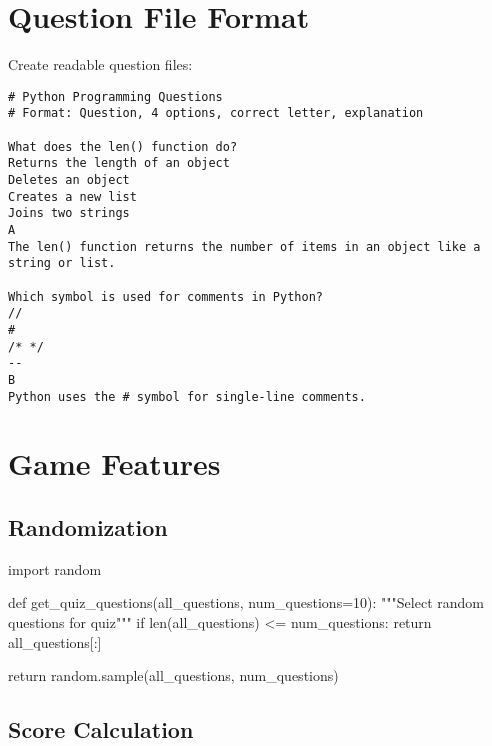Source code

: \documentclass[
  letterpaper,
  DIV=11,
  numbers=noendperiod,
  oneside]{scrreprt}
\newenvironment{Shaded}{}{}
\newcommand{\BuiltInTok}[1]{\textcolor[rgb]{0.84,0.23,0.29}{#1}}
\newcommand{\CommentTok}[1]{\textcolor[rgb]{0.42,0.45,0.49}{#1}}
\newcommand{\ControlFlowTok}[1]{\textcolor[rgb]{0.84,0.23,0.29}{#1}}
\newcommand{\DecValTok}[1]{\textcolor[rgb]{0.00,0.36,0.77}{#1}}
\newcommand{\ImportTok}[1]{\textcolor[rgb]{0.01,0.18,0.38}{#1}}
\newcommand{\KeywordTok}[1]{\textcolor[rgb]{0.84,0.23,0.29}{#1}}
\newcommand{\NormalTok}[1]{\textcolor[rgb]{0.14,0.16,0.18}{#1}}
\newcommand{\OperatorTok}[1]{\textcolor[rgb]{0.14,0.16,0.18}{#1}}
\begin{document}
\section{Question File Format}\label{question-file-format}

Create readable question files:

\begin{verbatim}
# Python Programming Questions
# Format: Question, 4 options, correct letter, explanation

What does the len() function do?
Returns the length of an object
Deletes an object
Creates a new list
Joins two strings
A
The len() function returns the number of items in an object like a string or list.

Which symbol is used for comments in Python?
//
#
/* */
--
B
Python uses the # symbol for single-line comments.
\end{verbatim}

\section{Game Features}\label{game-features}

\subsection{Randomization}\label{randomization}

\begin{Shaded}
\begin{Highlighting}[]
\ImportTok{import}\NormalTok{ random}

\KeywordTok{def}\NormalTok{ get\_quiz\_questions(all\_questions, num\_questions}\OperatorTok{=}\DecValTok{10}\NormalTok{):}
    \CommentTok{"""Select random questions for quiz"""}
    \ControlFlowTok{if} \BuiltInTok{len}\NormalTok{(all\_questions) }\OperatorTok{\textless{}=}\NormalTok{ num\_questions:}
        \ControlFlowTok{return}\NormalTok{ all\_questions[:]}
    
    \ControlFlowTok{return}\NormalTok{ random.sample(all\_questions, num\_questions)}
\end{Highlighting}
\end{Shaded}

\subsection{Score Calculation}\label{score-calculation}
\end{document}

▶ **What is being asked**: Identify every line above with the string "object" in it. Copy those lines.

▶ **Output**:
Returns the length of an object
Deletes an object
The len() function returns the number of items in an object like a string or list.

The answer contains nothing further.